7. The high-frequency ventilation anesthesia control method according to claim 4, characterized in that, Based on the correlation relationships, the initial expression for ventilation parameters is configured with correlation factors, thereby generating the regulation expression: ; ; ; in, This represents the fitted real-time respiratory rate. To improve the initial respiratory rate output by the LSTM model, for right The positive correlation coefficient of the correlation factors The power-order fitting factor. This refers to end-tidal CO2 deviation. The sign function ensures that the adjustment direction is consistent with the deviation direction. This represents the clinically safe upper limit for respiratory rate. This represents the real-time tidal volume after fitting. To improve the initial tidal volume output of the LSTM model, These are the fitting coefficients for the deviation interval. These are the fitting coefficients for the large deviation interval; This is the deviation threshold; The fitted real-time remifentanil infusion rate; To improve the initial remifentanil rate output by the LSTM model, for right The negative correlation fitting coefficient, BIS bias, It is an exponential function, enabling rapid adjustment of the anesthetic drug rate; , The upper / lower limits of clinical safety for remifentanil rate; , This is a safety constraint.

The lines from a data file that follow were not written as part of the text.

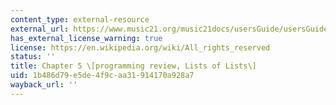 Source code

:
 ```yaml
---
content_type: external-resource
external_url: https://www.music21.org/music21docs/usersGuide/usersGuide_05_listsOfLists.html
has_external_license_warning: true
license: https://en.wikipedia.org/wiki/All_rights_reserved
status: ''
title: Chapter 5 \[programming review, Lists of Lists\]
uid: 1b486d79-e5de-4f9c-aa31-914170a928a7
wayback_url: ''
---
```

8. The high-frequency ventilation anesthesia control method according to claim 7, characterized in that, The specific details of controlling the high-frequency ventilation anesthesia process based on the initial expression and the regulation expression in S6 include: Initial stage: High-frequency ventilation anesthesia input is directly based on the initial expression; Process stage: Preset fine-tuning values ​​are used to generate detection curves in real time during the detection process and match them during stable periods, warning periods, and abnormal periods; No adjustments are made during periods of stable testing. When the detection occurs within the warning period, fine-tuning is performed using the correlation between the fine-tuning value and the parameter. If the subsequent curve matches the stable period, the fine-tuning is stopped. If the subsequent curve does not match the stable period, continue to fine-tune by multiples of the fine-tuning value and repeat the matching process. If an abnormal time period is matched, adjustments are made based on the control expression; If a stable period is found, monitoring will continue.

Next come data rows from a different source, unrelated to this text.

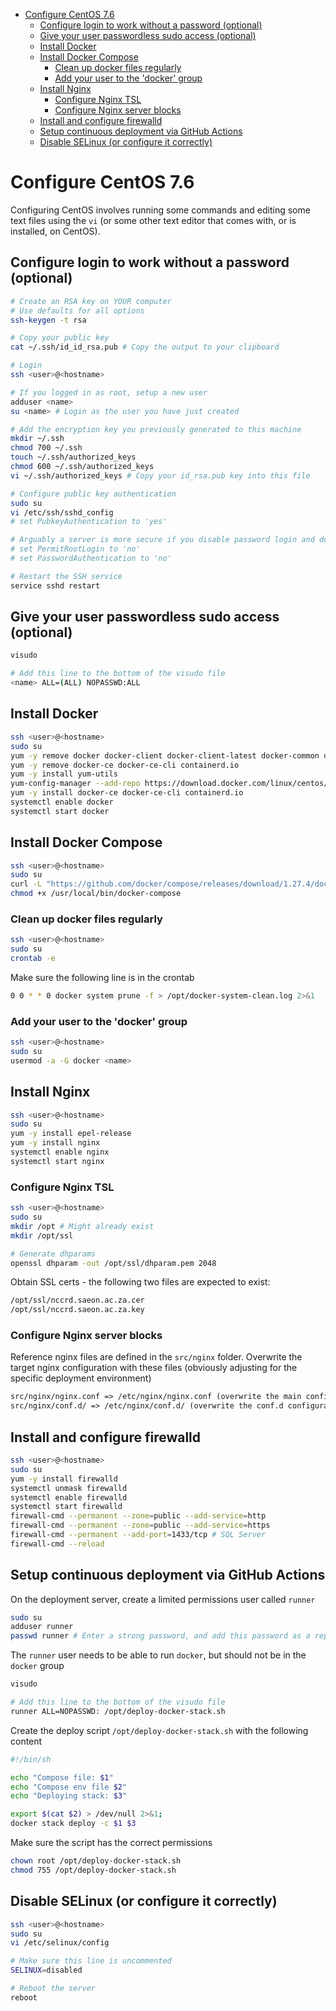 <!-- START doctoc generated TOC please keep comment here to allow auto update -->
<!-- DON'T EDIT THIS SECTION, INSTEAD RE-RUN doctoc TO UPDATE -->

- [Configure CentOS 7.6](#configure-centos-76)
  - [Configure login to work without a password (optional)](#configure-login-to-work-without-a-password-optional)
  - [Give your user passwordless sudo access (optional)](#give-your-user-passwordless-sudo-access-optional)
  - [Install Docker](#install-docker)
  - [Install Docker Compose](#install-docker-compose)
    - [Clean up docker files regularly](#clean-up-docker-files-regularly)
    - [Add your user to the 'docker' group](#add-your-user-to-the-docker-group)
  - [Install Nginx](#install-nginx)
    - [Configure Nginx TSL](#configure-nginx-tsl)
    - [Configure Nginx server blocks](#configure-nginx-server-blocks)
  - [Install and configure firewalld](#install-and-configure-firewalld)
  - [Setup continuous deployment via GitHub Actions](#setup-continuous-deployment-via-github-actions)
  - [Disable SELinux (or configure it correctly)](#disable-selinux-or-configure-it-correctly)

<!-- END doctoc generated TOC please keep comment here to allow auto update -->

# Configure CentOS 7.6

Configuring CentOS involves running some commands and editing some text files using the `vi` (or some other text editor that comes with, or is installed, on CentOS).

## Configure login to work without a password (optional)

```sh
# Create an RSA key on YOUR computer
# Use defaults for all options
ssh-keygen -t rsa

# Copy your public key
cat ~/.ssh/id_id_rsa.pub # Copy the output to your clipboard
```

```sh
# Login
ssh <user>@<hostname>

# If you logged in as root, setup a new user
adduser <name>
su <name> # Login as the user you have just created

# Add the encryption key you previously generated to this machine
mkdir ~/.ssh
chmod 700 ~/.ssh
touch ~/.ssh/authorized_keys
chmod 600 ~/.ssh/authorized_keys
vi ~/.ssh/authorized_keys # Copy your id_rsa.pub key into this file

# Configure public key authentication
sudo su
vi /etc/ssh/sshd_config
# set PubkeyAuthentication to 'yes'

# Arguably a server is more secure if you disable password login and don't allow root login
# set PermitRootLogin to 'no'
# set PasswordAuthentication to 'no'

# Restart the SSH service
service sshd restart
```

## Give your user passwordless sudo access (optional)

```sh
visudo

# Add this line to the bottom of the visudo file
<name> ALL=(ALL) NOPASSWD:ALL
```

## Install Docker

```sh
ssh <user>@<hostname>
sudo su
yum -y remove docker docker-client docker-client-latest docker-common docker-latest docker-latest-logrotate docker-logrotate docker-engine
yum -y remove docker-ce docker-ce-cli containerd.io
yum -y install yum-utils
yum-config-manager --add-repo https://download.docker.com/linux/centos/docker-ce.repo
yum -y install docker-ce docker-ce-cli containerd.io
systemctl enable docker
systemctl start docker
```

## Install Docker Compose

```sh
ssh <user>@<hostname>
sudo su
curl -L "https://github.com/docker/compose/releases/download/1.27.4/docker-compose-$(uname -s)-$(uname -m)" -o /usr/local/bin/docker-compose
chmod +x /usr/local/bin/docker-compose
```

### Clean up docker files regularly

```sh
ssh <user>@<hostname>
sudo su
crontab -e
```

Make sure the following line is in the crontab

```sh
0 0 * * 0 docker system prune -f > /opt/docker-system-clean.log 2>&1
```

### Add your user to the 'docker' group

```sh
ssh <user>@<hostname>
sudo su
usermod -a -G docker <name>
```

## Install Nginx

```sh
ssh <user>@<hostname>
sudo su
yum -y install epel-release
yum -y install nginx
systemctl enable nginx
systemctl start nginx
```

### Configure Nginx TSL

```sh
ssh <user>@<hostname>
sudo su
mkdir /opt # Might already exist
mkdir /opt/ssl

# Generate dhparams
openssl dhparam -out /opt/ssl/dhparam.pem 2048
```

Obtain SSL certs - the following two files are expected to exist:

```txt
/opt/ssl/nccrd.saeon.ac.za.cer
/opt/ssl/nccrd.saeon.ac.za.key
```

### Configure Nginx server blocks

Reference nginx files are defined in the `src/nginx` folder. Overwrite the target nginx configuration with these files (obviously adjusting for the specific deployment environment)

```txt
src/nginx/nginx.conf => /etc/nginx/nginx.conf (overwrite the main configuration file)
src/nginx/conf.d/ => /etc/nginx/conf.d/ (overwrite the conf.d configuration directory)
```

## Install and configure firewalld

```sh
ssh <user>@<hostname>
sudo su
yum -y install firewalld
systemctl unmask firewalld
systemctl enable firewalld
systemctl start firewalld
firewall-cmd --permanent --zone=public --add-service=http
firewall-cmd --permanent --zone=public --add-service=https
firewall-cmd --permanent --add-port=1433/tcp # SQL Server
firewall-cmd --reload
```

## Setup continuous deployment via GitHub Actions

On the deployment server, create a limited permissions user called `runner`

```sh
sudo su
adduser runner
passwd runner # Enter a strong password, and add this password as a repository secret
```

The `runner` user needs to be able to run `docker`, but should not be in the `docker` group

```sh
visudo

# Add this line to the bottom of the visudo file
runner ALL=NOPASSWD: /opt/deploy-docker-stack.sh
```

Create the deploy script `/opt/deploy-docker-stack.sh` with the following content

```sh
#!/bin/sh

echo "Compose file: $1"
echo "Compose env file $2"
echo "Deploying stack: $3"

export $(cat $2) > /dev/null 2>&1;
docker stack deploy -c $1 $3
```

Make sure the script has the correct permissions

```sh
chown root /opt/deploy-docker-stack.sh
chmod 755 /opt/deploy-docker-stack.sh
```

## Disable SELinux (or configure it correctly)

```sh
ssh <user>@<hostname>
sudo su
vi /etc/selinux/config

# Make sure this line is uncommented
SELINUX=disabled

# Reboot the server
reboot
```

9. A high-frequency ventilation anesthesia control system, characterized in that, include: Data processing unit: acquires clinical case information of high-frequency ventilation anesthesia, analyzes and extracts clinical case data for each case, and preprocesses the clinical case data to obtain sample data; Initial parameter determination unit: The sample data is filtered and trained using an improved LSTM to obtain the initial expression for the ventilation parameters; Intraoperative Relationship Determination Unit: Acquire intraoperative monitoring data from the sample data, establish a monitoring curve with time as the horizontal axis and intraoperative monitoring data as the vertical axis, extract features from the monitoring curve and establish a correlation with the intraoperative control data; Intraoperative control determination unit: Based on the initial expression of ventilation parameters with correlation, the control factors are configured and adjusted to generate the control expression; Control execution unit: controls the high-frequency ventilation anesthesia process based on the initial expression and the control expression.

10. An electronic device, characterized in that, It includes a memory and a processor, wherein the memory stores a computer program, and the processor, when calling the computer program in the memory, implements the content of the high-frequency ventilation anesthesia control method as described in any one of claims 1 to 8.